4. That slavery, being a peculiar local institution, derived from local laws, without any origin in the Constitution or in natural rights, is upheld by the sole and exclusive authority of the State, and must therefore cease to exist legally or constitutionally when the State on which it depends no longer exists; for the incident cannot survive the principal.

5. That in the exercise of its exclusive jurisdiction over the territory once occupied by the States, it is the duty of Congress to see that the supremacy of the Constitution is maintained in its essential principles, so that everywhere in this extensive territory slavery shall cease to exist practically, as it has already ceased to exist constitutionally or legally.

6. That any recognition of slavery in such territory, or any surrender of slaves under the pretended laws of the extinct States by any officer of the United States, civil or military, is a recognition of the pretended governments, to the exclusion of the jurisdiction of Congress under the Constitution, and is in the nature of aid and comfort to the rebellion that has been organized.

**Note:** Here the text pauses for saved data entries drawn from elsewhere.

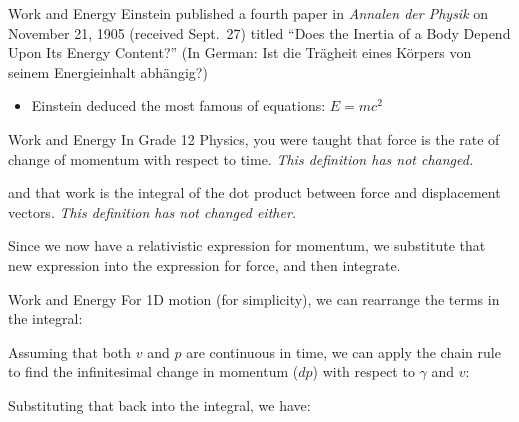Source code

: \documentclass[12pt,compress,aspectratio=169]{beamer}
\begin{document}
\begin{frame}{Work and Energy}
  Einstein published a fourth paper in \emph{Annalen der Physik} on November
  21, 1905 (received Sept.\ 27) titled ``Does the Inertia of a Body Depend Upon
  Its Energy Content?'' (In German: Ist die Tr\"{a}gheit eines K\"{o}rpers von
  seinem Energieinhalt abh\"{a}ngig?)
  \begin{itemize}
  \item Einstein deduced the most famous of equations: $E=mc^2$
  \end{itemize}
\end{frame}


\begin{frame}{Work and Energy}
  In Grade 12 Physics, you were taught that force is the rate of change of
  momentum with respect to time. \emph{This definition has not changed.}


  \vspace{-.1in}and that work is the integral of the dot product between force
  and displacement vectors. \emph{This definition has not changed either.}


  \vspace{-.1in}Since we now have a relativistic expression for momentum, we
  substitute that new expression into the expression for force, and then
  integrate.
\end{frame}



\begin{frame}{Work and Energy}
  For 1D motion (for simplicity), we can rearrange the terms in the integral:

  
  \vspace{-.1in}Assuming that both $v$ and $p$ are continuous in time, we can
  apply the chain rule to find the infinitesimal change in momentum ($dp$) with
  respect to $\gamma$ and $v$:
  

  \vspace{-.1in}Substituting that back into the integral, we have:
  
\end{frame}
\end{document}
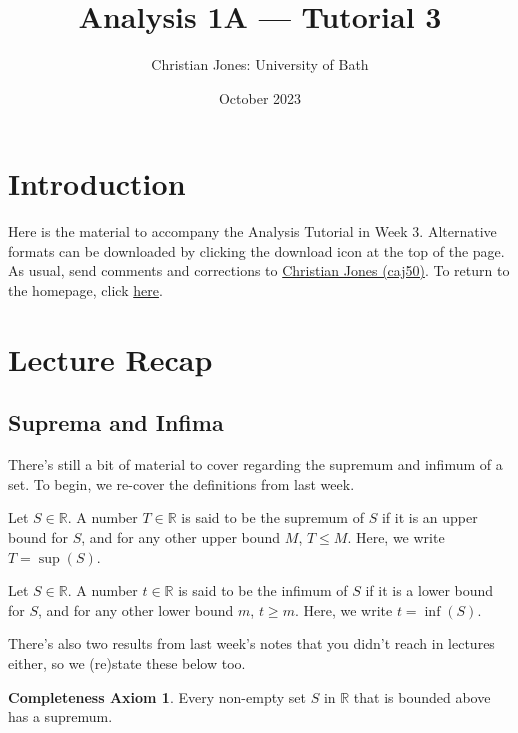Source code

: \documentclass[
  10pt,
  a4paper]{article}
\title{Analysis 1A --- Tutorial 3}
\author{Christian Jones: University of Bath}
\date{October 2023}
\theoremstyle{plain}
\theoremstyle{definition}
\theoremstyle{plain}
\theoremstyle{plain}
\theoremstyle{plain}
\theoremstyle{plain}
\theoremstyle{definition}
\theoremstyle{definition}
\newtheorem*{Completeness Axiom*}{Completeness Axiom}\newtheorem{Completeness Axiom}{Completeness Axiom}[section]
\theoremstyle{remark}
\theoremstyle{remark}
\let\BeginKnitrBlock\begin \let\EndKnitrBlock\end
\begin{document}
\maketitle

{
\setcounter{tocdepth}{2}
\tableofcontents
}
\newpage
{}

\hypertarget{introduction}{%
\section*{Introduction}\label{introduction}}

Here is the material to accompany the Analysis Tutorial in Week 3. Alternative formats can be downloaded by clicking the download icon at the top of the page. As usual, send comments and corrections to \href{mailto:caj50@bath.ac.uk}{Christian Jones (caj50)}. To return to the homepage, click \href{http://caj50.github.io/tutoring.html}{here}.

\hypertarget{lecture-recap}{%
\section{Lecture Recap}\label{lecture-recap}}

\hypertarget{suprema-and-infima}{%
\subsection{Suprema and Infima}\label{suprema-and-infima}}

There's still a bit of material to cover regarding the supremum and infimum of a set. To begin, we re-cover the definitions from last week.
\BeginKnitrBlock{definition}[Supremum]
{\label{def:def1} }Let \(S \in \mathbb{R}\). A number \(T \in \mathbb{R}\) is said to be the supremum of \(S\) if it is an upper bound for \(S\), and for any other upper bound \(M\), \(T \leq M\). Here, we write \(T = \sup(S)\).
\EndKnitrBlock{definition}

\BeginKnitrBlock{definition}[Infimum]
{\label{def:def2} }Let \(S \in \mathbb{R}\). A number \(t \in \mathbb{R}\) is said to be the infimum of \(S\) if it is a lower bound for \(S\), and for any other lower bound \(m\), \(t\geq m\). Here, we write \(t = \inf(S)\).
\EndKnitrBlock{definition}
There's also two results from last week's notes that you didn't reach in lectures either, so we (re)state these below too.
\BeginKnitrBlock{Completeness Axiom*}
{}Every non-empty set \(S\) in \(\mathbb{R}\) that is bounded above has a supremum.
\EndKnitrBlock{Completeness Axiom*}
\end{document}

7. That any such recognition of slavery or surrender of pretended slaves, besides being a recognition of the pretended governments, giving them aid and comfort, is a denial of the rights of persons who, by the extinction of the States, have become free, so that, under the Constitution, they cannot again be enslaved.

8. That allegiance from the inhabitant and protection from the Government are corresponding obligations, dependent upon each other, so that while the allegiance of every inhabitant of this territory, without distinction of color or class, is due to the United States, and cannot in any way be defeated by the action of any pretended Government, or by any pretence of property or claim to service, the corresponding obligation of protection is at the same time due by the United States to every such inhabitant, without distinction of color or class; and it follows that inhabitants held as slaves, whose paramount allegiance is due to the United States, may justly look to the national Government for protection.

9. That the duty directly cast upon Congress by the extinction of the States is reinforced by the positive prohibition of the Constitution that “no State shall enter into any Confederation,” or “without the consent of Congress keep troops or ships-of-war in time of peace, or enter into any agreement or compact with another State,” or “grant letters of marque and reprisal,” or “coin money,” or “emit bills of credit,” or “without the consent of Congress lay any duties on imports or exports,” all of which have been done by these pretended Governments, and also by the positive injunction of the Constitution, addressed to the nation, that “the United States shall guaranty to every State in this Union a republican form of government,” and that in pursuance of this duty cast upon Congress, and further enjoined by the Constitution, Congress will assume complete jurisdiction of such vacated territory where such unconstitutional and illegal things have been attempted, and will proceed to establish therein republican forms of government under the Constitution; and in the execution of this trust will provide carefully for the protection of all the inhabitants thereof; for the security of families, the organization of labor, the encouragement of industry, and the welfare of society, and will in every way discharge the duties of a just, merciful and paternal Government.[286]

Sumner, as already noticed, having confidence in the ultimate triumph of the national cause, began early in the war to reflect on the subject of reorganization. As might have been expected from his previous career, his opinion of the changes that would result from rebellion inclined him at the outset to adopt the views of the less extreme anti-slavery men. Notwithstanding this fact, however, his scheme of reconstruction, because of its radical and comprehensive character, caused something of a sensation when introduced in the Senate, and disturbed the repose of many conservative patriots outside. By leading Republicans it was promptly disavowed as the policy of their party. These resolutions, though never adopted or even formally discussed by Congress, colored somewhat the final work of reconstruction. An account of the extent and the manner in which they influenced the legislative plan belongs properly to a consideration of the acts of March, 1867. What appeared to be a public necessity had by that time brought many members of his party fully abreast of Mr. Sumner.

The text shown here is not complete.